5. Learned Counsel for the respondent supported the findings recorded by the Commissioner in the impugned order. He submitted that the provision of service by “Insurance Agents” alone is liable to be discharged, under the ‘reverse charge mechanism’ and that services rendered by any person, even if otherwise taxable, is not the responsibility of the recipient of the service. He further submitted that though the tax is levied on services rendered by other entities like actuary, intermediary and insurance intermediary, the legislature was specific in prescribing ‘reverse charge mechanism’ for services rendered by insurance agent alone which should illuminate the stand of the respondent. He stated that the ‘lead generators’ were appointed by the respondent under Clause (vi) of Sub Regulation (1) of Regulation 10 of Insurance Regulatory and Development Authority (Insurance Advertisement and Disclosure) Regulation 2000 which was in effect during the period in dispute, but stood amended vide order dated 12.08.2012 of IRDA, which led to discontinuance of resort to such a channel from July 2012. Learned Counsel also submitted that they had paid service tax amounting to Rs.51,95,73,793/- in cash during the investigation and claimed the beneficial effect of revenue neutrality. He further submitted that mere failure to declare does not suffice to establish willful mis-declaration or willful suppression in the absence of some deliberate act of omission or commission with such intent and that they were under the bonafide belief that service tax is not payable by them on reverse charge since the ‘lead generators’ are not ‘insurance agents’. He further submitted that as per proviso to Section 73(1) the demand for extended period can be raised for a period of five years from the relevant date, but in their case the show cause notice was received by them on 24.04.2014 i.e. after the expiry of five years from the relevant date. According to him, since the show cause notice has been issued subsequent to 23.04.2014 and with even part of the demand of Rs.13,90,64,526/- for the period from October 2008 to March 2009 being beyond the extended period, the same was liable to be set aside.
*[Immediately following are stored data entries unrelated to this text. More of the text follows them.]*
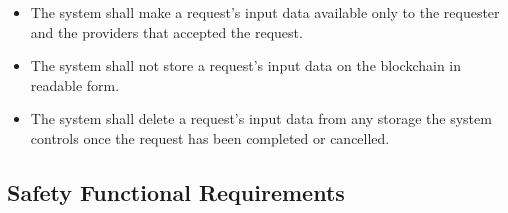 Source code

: \documentclass[12pt]{article}
\newcounter{reqnum} %
\begin{document}
\noindent \begin{itemize}

\item[FR\refstepcounter{reqnum}\thereqnum \label{FR_InputAccessRestriction}:] The system shall make a request's input data available only to the requester and the providers that accepted the request.

\item[FR\refstepcounter{reqnum}\thereqnum \label{FR_InputNotOnChain}:] The system shall not store a request's input data on the blockchain in readable form.

\item[FR\refstepcounter{reqnum}\thereqnum \label{FR_InputDeletion}:] The system shall delete a request's input data from any storage the system controls once the request has been completed or cancelled.

\end{itemize}

\subsection{Safety Functional Requirements}
\end{document}
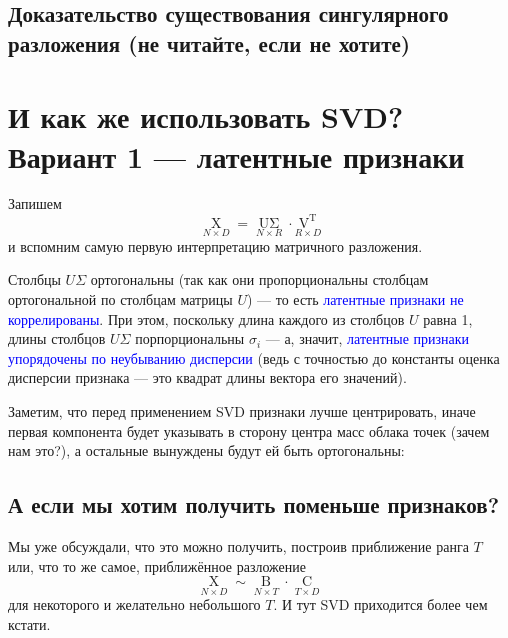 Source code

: \documentclass{amsart}
\theoremstyle{definition}
\theoremstyle{remark}
\numberwithin{equation}{section}
\begin{document}
\begin{center}
\end{center}

\subsection{Доказательство существования сингулярного разложения (не читайте, если не хотите)} 

\section{И как же использовать SVD? Вариант 1 --- латентные признаки}

Запишем
$$\underset{N\times D}{\operatorname{X}} = \underset{N\times R}{\operatorname{U\Sigma}} \cdot \underset{R\times D}{\operatorname{V^T}}$$
и вспомним самую первую интерпретацию матричного разложения.

\begin{center}
\end{center}

Столбцы $U\Sigma$ ортогональны (так как они пропорциональны столбцам ортогональной по столбцам матрицы $U$) --- то есть \textcolor{blue}{латентные признаки не коррелированы}. При этом, поскольку длина каждого из столбцов $U$ равна 1, длины столбцов $U\Sigma$ порпорциональны $\sigma_i$ --- а, значит, \textcolor{blue}{латентные признаки упорядочены по неубыванию дисперсии} (ведь с точностью до константы оценка дисперсии признака --- это квадрат длины вектора его значений).

Заметим, что перед применением SVD признаки лучше центрировать, иначе первая компонента будет указывать в сторону центра масс облака точек (зачем нам это?), а остальные вынуждены будут ей быть ортогональны:

\begin{center}
\end{center}

\subsection{А если мы хотим получить поменьше признаков?} Мы уже обсуждали, что это можно получить, построив приближение ранга $T$ или, что то же самое, приближённое разложение
$$\underset{N\times D}{\operatorname{X}} \sim \underset{N\times T}{\operatorname{B}} \cdot \underset{T\times D}{\operatorname{C}}$$
для некоторого и желательно небольшого $T$. И тут SVD приходится более чем кстати. 
\end{document}
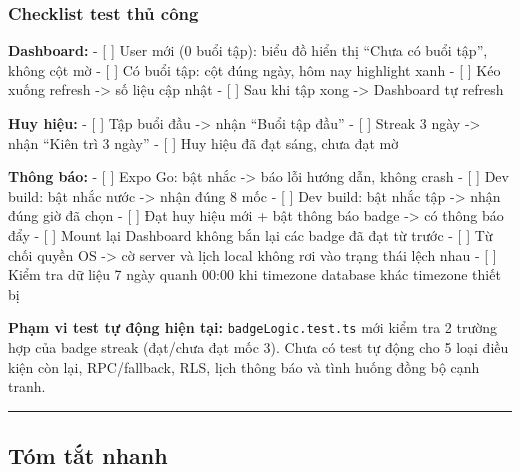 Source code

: \documentclass[12pt,a4paper]{article}
\providecommand{\passthrough}[1]{#1}
\begin{document}
\subsubsection{Checklist test thủ
công}\label{checklist-test-thux1ee7-cuxf4ng}

\textbf{Dashboard:} - {[} {]} User mới (0 buổi tập): biểu đồ hiển thị
``Chưa có buổi tập'', không cột mờ - {[} {]} Có buổi tập: cột đúng ngày,
hôm nay highlight xanh - {[} {]} Kéo xuống refresh -\textgreater{} số
liệu cập nhật - {[} {]} Sau khi tập xong -\textgreater{} Dashboard tự
refresh

\textbf{Huy hiệu:} - {[} {]} Tập buổi đầu -\textgreater{} nhận ``Buổi
tập đầu'' - {[} {]} Streak 3 ngày -\textgreater{} nhận ``Kiên trì 3
ngày'' - {[} {]} Huy hiệu đã đạt sáng, chưa đạt mờ

\textbf{Thông báo:} - {[} {]} Expo Go: bật nhắc -\textgreater{} báo lỗi
hướng dẫn, không crash - {[} {]} Dev build: bật nhắc nước
-\textgreater{} nhận đúng 8 mốc - {[} {]} Dev build: bật nhắc tập
-\textgreater{} nhận đúng giờ đã chọn - {[} {]} Đạt huy hiệu mới + bật
thông báo badge -\textgreater{} có thông báo đẩy - {[} {]} Mount lại
Dashboard không bắn lại các badge đã đạt từ trước - {[} {]} Từ chối
quyền OS -\textgreater{} cờ server và lịch local không rơi vào trạng
thái lệch nhau - {[} {]} Kiểm tra dữ liệu 7 ngày quanh 00:00 khi
timezone database khác timezone thiết bị

\textbf{Phạm vi test tự động hiện tại:}
\passthrough{\lstinline!badgeLogic.test.ts!} mới kiểm tra 2 trường hợp
của badge streak (đạt/chưa đạt mốc 3). Chưa có test tự động cho 5 loại
điều kiện còn lại, RPC/fallback, RLS, lịch thông báo và tình huống đồng
bộ cạnh tranh.

\begin{center}\rule{0.5\linewidth}{0.5pt}\end{center}

\subsection{Tóm tắt nhanh}\label{tuxf3m-tux1eaft-nhanh}
\end{document}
6. We find that the tax liability in the show cause notice was proposed to be fastened on the recipient of service i.e. Reliance Nippon Life Insurance Co. Ltd. Section 68 of the Finance Act, 1994 enables the Central Government to notify the taxable service, and also for tax to be paid by such person and in the manner prescribed in deviation from the normal scheme of discharge of tax liability by the provider of service. Rule 2(d) of Service Tax Rules, 1994 places burden, inter alia, on the recipient of the service in relation to service provided, or agreed to be provided, by an insurance agent to any person carrying on insurance business. It would, therefore, appear that Revenue was intent on bringing all activities pertaining to life insurance, in which the recipient had made over consideration to any other person, within the scope of section 65(105)(zy) of Finance Act, 1994 i.e.

‘“taxable service” means any service provided or to be provided

(zy) to a policy holder or any person or insurer, including re-insurer by an actuary, or intermediary or insurance intermediary or insurance agent, in relation to insurance auxiliary services concerning life insurance business;’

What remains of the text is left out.